* YOUR ASSIGNMENT
Your answer should consist only of the line with "Based on the" and the lines after it, reproduced exactly through the end of the entries below.

==============================

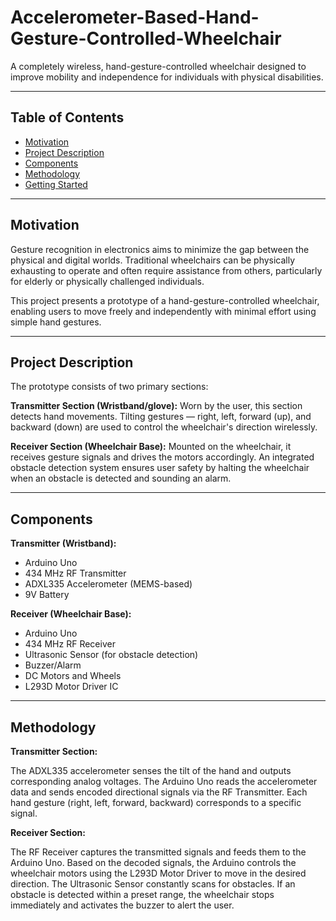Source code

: # Accelerometer-Based-Hand-Gesture-Controlled-Wheelchair
A completely wireless, hand-gesture-controlled wheelchair designed to improve mobility and independence for individuals with physical disabilities.

---

## Table of Contents
- [Motivation](#motivation)
- [Project Description](#project-description)
- [Components](#components)
- [Methodology](#methodology)
- [Getting Started](#getting-started)

---

## Motivation
Gesture recognition in electronics aims to minimize the gap between the physical and digital worlds. Traditional wheelchairs can be physically exhausting to operate and often require assistance from others, particularly for elderly or physically challenged individuals.

This project presents a prototype of a hand-gesture-controlled wheelchair, enabling users to move freely and independently with minimal effort using simple hand gestures.

---

## Project Description
The prototype consists of two primary sections:

**Transmitter Section (Wristband/glove):**
Worn by the user, this section detects hand movements. Tilting gestures — right, left, forward (up), and backward (down) are used to control the wheelchair's direction wirelessly.

**Receiver Section (Wheelchair Base):**
Mounted on the wheelchair, it receives gesture signals and drives the motors accordingly. An integrated obstacle detection system ensures user safety by halting the wheelchair when an obstacle is detected and sounding an alarm.

---

## Components

**Transmitter (Wristband):**

- Arduino Uno
- 434 MHz RF Transmitter
- ADXL335 Accelerometer (MEMS-based)
- 9V Battery

**Receiver (Wheelchair Base):**

- Arduino Uno
- 434 MHz RF Receiver
- Ultrasonic Sensor (for obstacle detection)
- Buzzer/Alarm
- DC Motors and Wheels
- L293D Motor Driver IC

---

## Methodology

**Transmitter Section:**

The ADXL335 accelerometer senses the tilt of the hand and outputs corresponding analog voltages.
The Arduino Uno reads the accelerometer data and sends encoded directional signals via the RF Transmitter.
Each hand gesture (right, left, forward, backward) corresponds to a specific signal.

**Receiver Section:**

The RF Receiver captures the transmitted signals and feeds them to the Arduino Uno.
Based on the decoded signals, the Arduino controls the wheelchair motors using the L293D Motor Driver to move in the desired direction.
The Ultrasonic Sensor constantly scans for obstacles. If an obstacle is detected within a preset range, the wheelchair stops immediately and activates the buzzer to alert the user.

==============================

* SOLVED PROBLEM
Based on the decoded signals, the Arduino controls the wheelchair motors using the L293D Motor Driver to move in the desired direction.
The Ultrasonic Sensor constantly scans for obstacles. If an obstacle is detected within a preset range, the wheelchair stops immediately and activates the buzzer to alert the user.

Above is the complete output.